Those boards make perfect sense . Great tip , thank you !








Shop guy said:


> @rain Man 2.0: Rick, I'm rooting for you. I'm a little more than 20 years older than you and with out my little shop I would go crazy. Especially in the winter time. I don't have to do much in it to be happy and content. After working with the public most of my life I don't usually do any work for others. That eliminates those headaches. If I do make or fix anything for friends or neighbors it's on my terms and time. I neither expect or accept any compensation for what I do.
> 
> Remember the longest journey begins with the smallest first step.


Thanks for the vote of confidence. I'm going to love it once it complete . I have so many cool ideas to build after it's done


----------



## Semipro (Mar 22, 2013)

slalom said:


> A dilemma, I have been offered a good price for my Bosch 1617EVS (plunge and fixed base). Since I have a few Festool products I was thinking of accepting the offer and replacing the Bosch with a Festool 1400.
> 
> I like the Festool dust collection But I can get the dust extraction kit for the Bosch.
> 
> ...


 Gentlemen could you get back to the question that was asked originally!
Rainman start a new post


----------



## RainMan 2.0 (May 6, 2014)

Sorry Gerald for this thread getting off track . Let's try to give Gerard some constructive ideas here now guys . 

As I mentioned I'm hoping you keep the Bosch . I love the FesTool because of its dust collection, but Bosch does the same thing with there kit . 

Some of the reason I went FesTool is that I sort of planned on using there other products anyways , as I bought there vacuum system . 
The 1400 seems a little weird ergonomically with one normal handle and one that you kind of grab pistol grip style . I think they wanted to make it so when your using it on there track system , you could do it one handed . 
I also love there track , dang that's handy . I don't know much about Bosch , so I'm not certain if they integrate a track on to there's or not . 
FesTool has a plethora of accessories for there routers , but there all priced on the steep side for what you get imo . I'm sure each year I'll add a few things here and there till I have them all .






Semipro said:


> Gentlemen could you get back to the question that was asked originally!
> Rainman start a new post


You beat me to it Charles . I was typing an apology to Gerald as you made this post


----------



## Chris Hachet (Dec 25, 2016)

I like both routers.
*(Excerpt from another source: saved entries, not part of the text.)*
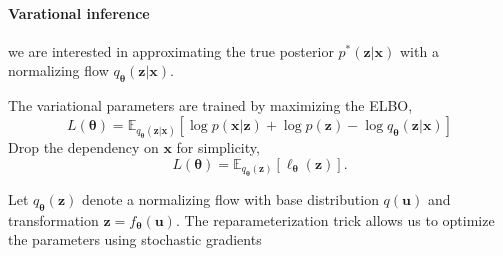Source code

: \documentclass[../main.tex]{subfiles}
\begin{document}
\paragraph{Varational inference} we are interested in approximating
the true posterior $p^{*}(\boldsymbol{z} | \boldsymbol{x})$ with a normalizing flow $q_{\boldsymbol{\theta}}(\boldsymbol{z} | \boldsymbol{x})$.

The variational parameters are trained by maximizing the ELBO, 
\[
L(\boldsymbol{\theta}) = \mathbb{E}_{q_{\boldsymbol{\theta}}(\boldsymbol{z} | \boldsymbol{x})} \left[ \log p(\boldsymbol{x} | \boldsymbol{z}) + \log p(\boldsymbol{z}) - \log q_{\boldsymbol{\theta}}(\boldsymbol{z} | \boldsymbol{x}) \right] 
\]
Drop the dependency on $\boldsymbol{x}$ for simplicity,
\[
L(\boldsymbol{\theta}) = \mathbb{E}_{q_{\boldsymbol{\theta}}(\boldsymbol{z})} \left[ \ell_{\boldsymbol{\theta}}(\boldsymbol{z}) \right] .
\]

Let $q_{\boldsymbol{\theta}}(\boldsymbol{z})$ denote a normalizing flow with base distribution $q(\boldsymbol{u})$ and transformation $\boldsymbol{z} = f_{\boldsymbol{\theta}}(\boldsymbol{u})$.
The reparameterization trick allows us to optimize
the parameters using stochastic gradients
\end{document}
Eventually I plan to add the Festool, but ahve the Bosh now, it works fine!


----------



## slalom (Oct 10, 2016)

Thanks for all the information and ideas. 

I am fortunate to live near a community college that has excellent cabinet making and woodworking programs. They offer evening and Saturday courses to mature students on a part-time basis. 
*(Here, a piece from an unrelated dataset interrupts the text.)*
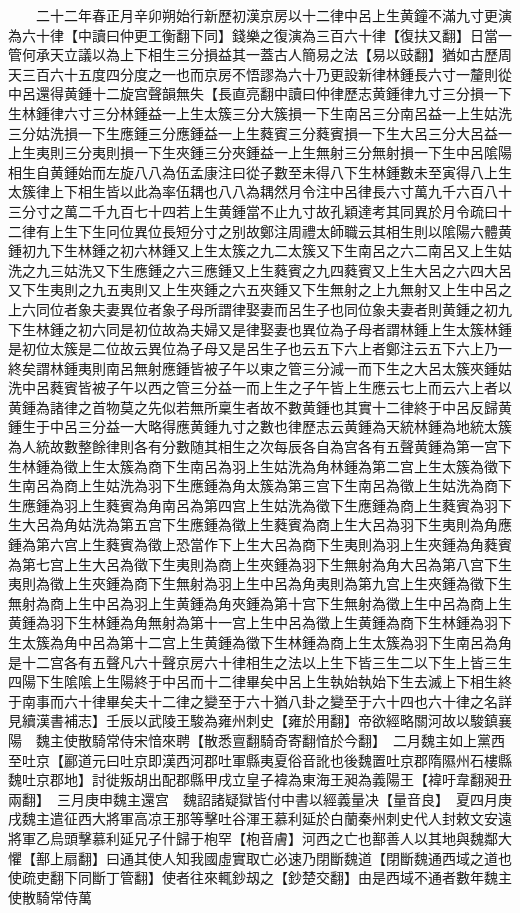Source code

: 　　二十二年春正月辛卯朔始行新歷初漢京房以十二律中呂上生黄鐘不滿九寸更演為六十律【中讀曰仲更工衡翻下同】錢樂之復演為三百六十律【復扶又翻】日當一管何承天立議以為上下相生三分損益其一蓋古人簡易之法【易以豉翻】猶如古歷周天三百六十五度四分度之一也而京房不悟謬為六十乃更設新律林鍾長六寸一釐則從中呂還得黄鍾十二旋宫聲韻無失【長直亮翻中讀曰仲律歷志黄鍾律九寸三分損一下生林鍾律六寸三分林鍾益一上生太簇三分大簇損一下生南呂三分南呂益一上生姑洗三分姑洗損一下生應鍾三分應鍾益一上生蕤賓三分蕤賓損一下生大呂三分大呂益一上生夷則三分夷則損一下生夾鍾三分夾鍾益一上生無射三分無射損一下生中呂隂陽相生自黄鍾始而左旋八八為伍孟康注曰從子數至未得八下生林鍾數未至寅得八上生太簇律上下相生皆以此為率伍耦也八八為耦然月令注中呂律長六寸萬九千六百八十三分寸之萬二千九百七十四若上生黄鍾當不止九寸故孔穎達考其同異於月令疏曰十二律有上生下生冋位異位長短分寸之别故鄭注周禮太師職云其相生則以隂陽六體黄鍾初九下生林鍾之初六林鍾又上生太簇之九二太簇又下生南呂之六二南呂又上生姑洗之九三姑洗又下生應鍾之六三應鍾又上生蕤賓之九四蕤賓又上生大呂之六四大呂又下生夷則之九五夷則又上生夾鍾之六五夾鍾又下生無射之上九無射又上生中呂之上六同位者象夫妻異位者象子母所謂律娶妻而呂生子也同位象夫妻者則黄鍾之初九下生林鍾之初六同是初位故為夫婦又是律娶妻也異位為子母者謂林鍾上生太簇林鍾是初位太簇是二位故云異位為子母又是呂生子也云五下六上者鄭注云五下六上乃一終矣謂林鍾夷則南呂無射應鍾皆被子午以東之管三分減一而下生之大呂太簇夾鍾姑洗中呂蕤賓皆被子午以西之管三分益一而上生之子午皆上生應云七上而云六上者以黄鍾為諸律之首物莫之先似若無所稟生者故不數黄鍾也其實十二律終于中呂反歸黄鍾生于中呂三分益一大略得應黄鍾九寸之數也律歷志云黄鍾為天統林鍾為地統太簇為人統故數整餘律則各有分數随其相生之次每辰各自為宫各有五聲黄鍾為第一宫下生林鍾為徵上生太簇為商下生南呂為羽上生姑洗為角林鍾為第二宫上生太簇為徵下生南呂為商上生姑洗為羽下生應鍾為角太簇為第三宫下生南呂為徵上生姑洗為商下生應鍾為羽上生蕤賓為角南呂為第四宫上生姑洗為徵下生應鍾為商上生蕤賓為羽下生大呂為角姑洗為第五宫下生應鍾為徵上生蕤賓為商上生大呂為羽下生夷則為角應鍾為第六宫上生蕤賓為徵上恐當作下上生大呂為商下生夷則為羽上生夾鍾為角蕤賓為第七宫上生大呂為徵下生夷則為商上生夾鍾為羽下生無射為角大呂為第八宫下生夷則為徵上生夾鍾為商下生無射為羽上生中呂為角夷則為第九宫上生夾鍾為徵下生無射為商上生中呂為羽上生黄鍾為角夾鍾為第十宫下生無射為徵上生中呂為商上生黄鍾為羽下生林鍾為角無射為第十一宫上生中呂為徵上生黄鍾為商下生林鍾為羽下生太簇為角中呂為第十二宫上生黄鍾為徵下生林鍾為商上生太簇為羽下生南呂為角是十二宫各有五聲凡六十聲京房六十律相生之法以上生下皆三生二以下生上皆三生四陽下生隂隂上生陽終于中呂而十二律畢矣中呂上生執始執始下生去滅上下相生終于南事而六十律畢矣夫十二律之變至于六十猶八卦之變至于六十四也六十律之名詳見續漢書補志】壬辰以武陵王駿為雍州刺史【雍於用翻】帝欲經略關河故以駿鎮襄陽　魏主使散騎常侍宋愔來聘【散悉亶翻騎奇寄翻愔於今翻】　二月魏主如上黨西至吐京【酈道元曰吐京即漢西河郡吐軍縣夷夏俗音訛也後魏置吐京郡隋隰州石樓縣魏吐京郡地】討徙叛胡出配郡縣甲戌立皇子褘為東海王昶為義陽王【褘吁韋翻昶丑兩翻】　三月庚申魏主還宫　魏詔諸疑獄皆付中書以經義量决【量音良】　夏四月庚戌魏主遣征西大將軍高凉王那等擊吐谷渾王慕利延於白蘭秦州刺史代人封敕文安遠將軍乙烏頭擊慕利延兄子什歸于枹罕【枹音膚】河西之亡也鄯善人以其地與魏鄰大懼【鄯上扇翻】曰通其使人知我國虛實取亡必速乃閉斷魏道【閉斷魏通西域之道也使疏吏翻下同斷丁管翻】使者往來輒鈔刼之【鈔楚交翻】由是西域不通者數年魏主使散騎常侍萬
They intentionally have a variety of brands found in commercial shops so that students are prepared for the workplace. We used Milwaukee, Dewalt (no soft start) and Festool 1010, 1400 and 2200. I agree that the handles on the 1400 are different, however, the Festool was the most popular. 
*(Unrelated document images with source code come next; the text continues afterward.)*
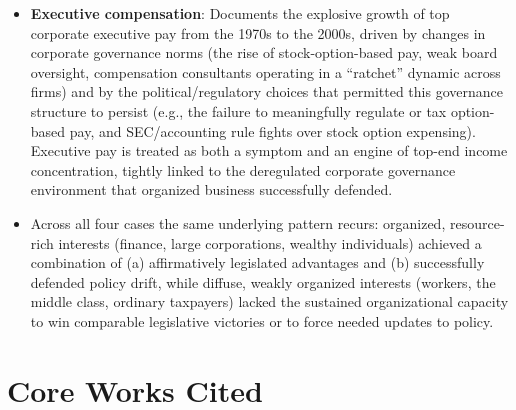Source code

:\documentclass[12pt]{article}
\begin{document}
\begin{itemize}[leftmargin=*, itemsep=4pt]
    \item \textbf{Executive compensation}: Documents the explosive growth of top corporate executive pay from the 1970s to the 2000s, driven by changes in corporate governance norms (the rise of stock-option-based pay, weak board oversight, compensation consultants operating in a ``ratchet'' dynamic across firms) and by the political/regulatory choices that permitted this governance structure to persist (e.g., the failure to meaningfully regulate or tax option-based pay, and SEC/accounting rule fights over stock option expensing). Executive pay is treated as both a symptom and an engine of top-end income concentration, tightly linked to the deregulated corporate governance environment that organized business successfully defended.
    \item Across all four cases the same underlying pattern recurs: organized, resource-rich interests (finance, large corporations, wealthy individuals) achieved a combination of (a) affirmatively legislated advantages and (b) successfully defended policy drift, while diffuse, weakly organized interests (workers, the middle class, ordinary taxpayers) lacked the sustained organizational capacity to win comparable legislative victories or to force needed updates to policy.
\end{itemize}

\section{Core Works Cited}
\end{document}
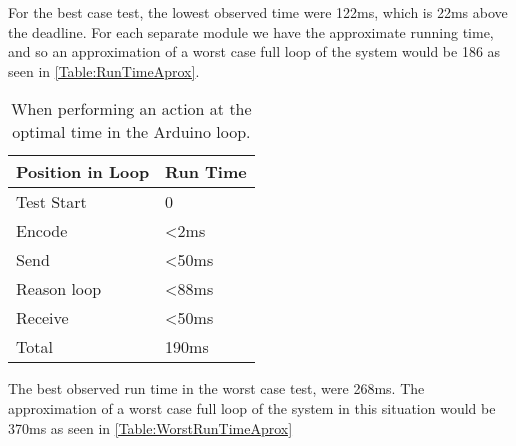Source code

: For the best case test, the lowest observed time were 122ms, which is 22ms above the deadline. For each separate module we have the approximate running time, and so an approximation of a worst case full loop of the system would be 186 as seen in \cref{Table:RunTimeAprox}.
\begin{center}
	\begin{table}[htbp]
	  \centering
	  \begin{tabular}{l l}
		\toprule
		Position in Loop		& Run Time  \\ \midrule
		Test Start		        & 0         \\ \midrule
		Encode 			        & <2ms  	\\ \midrule
		Send   			        & <50ms     \\ \midrule
		Reason loop 	        & <88ms     \\ \midrule
		Receive 		        & <50ms     \\ \midrule \midrule
		Total			        & 190ms	    \\
                                            \bottomrule
	  \end{tabular}
	  \caption[An approximation of a worst case run time of each separate module]{When performing an action at the optimal time in the Arduino loop.}
	\end{table}
 \label{Table:RunTimeAprox}
\end{center}
The best observed run time in the worst case test, were 268ms. The approximation of a worst case full loop of the system in this situation would be 370ms as seen in \cref{Table:WorstRunTimeAprox}

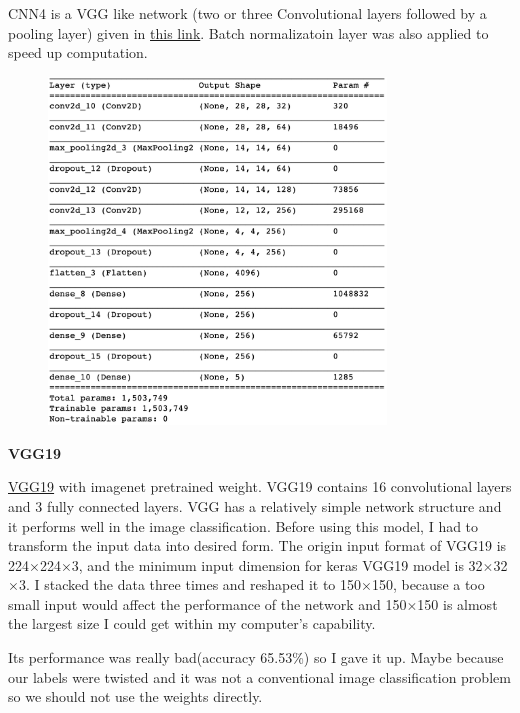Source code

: \documentclass[12pt]{article}
\begin{document}
CNN4 is a VGG like network (two or three Convolutional layers followed by a pooling layer) given in \href{http://proc-x.com/2017/09/a-vgg-like-cnn-for-fashion-mnist-with-94-accuracy/}{this link}. Batch normalizatoin layer was also applied to speed up computation.
\begin{figure}[H]
\begin{center}
    \includegraphics[width=0.8\textwidth]{./plots/4.png}
\end{center}
\end{figure}
\vspace*{-1.0cm}

\textbf{VGG19}

\href{https://arxiv.org/pdf/1409.1556.pdf}{VGG19} with imagenet pretrained weight. VGG19 contains 16 convolutional layers and 3 fully connected layers. VGG has a relatively simple network structure and it performs well in the image classification. Before using this model, I had to transform the input data into desired form. The origin input format of VGG19 is 224$\times$224$\times$3, and the minimum input dimension for keras VGG19 model is 32$\times$32$\times$3. I stacked the data three times and reshaped it to 150$\times$150, because a too small input would affect the performance of the network and 150$\times$150 is almost the largest size I could get within my computer's capability.

Its performance was really bad(accuracy 65.53\%) so I gave it up. Maybe because our labels were twisted and it was not a conventional image classification problem so we should not use the weights directly. 
\end{document}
Based upon the recommendations, I think that I will stay with the Bosch for now and order the guides and dust hood.


----------



## honesttjohn (Feb 17, 2015)

Good Choice


----------



## DaninVan (Jan 1, 2012)

"Gentlemen could you get back to the question that was asked originally!
Rainman start a new post"

Like cats with a laser spot, we are. Must be an age thing.


----------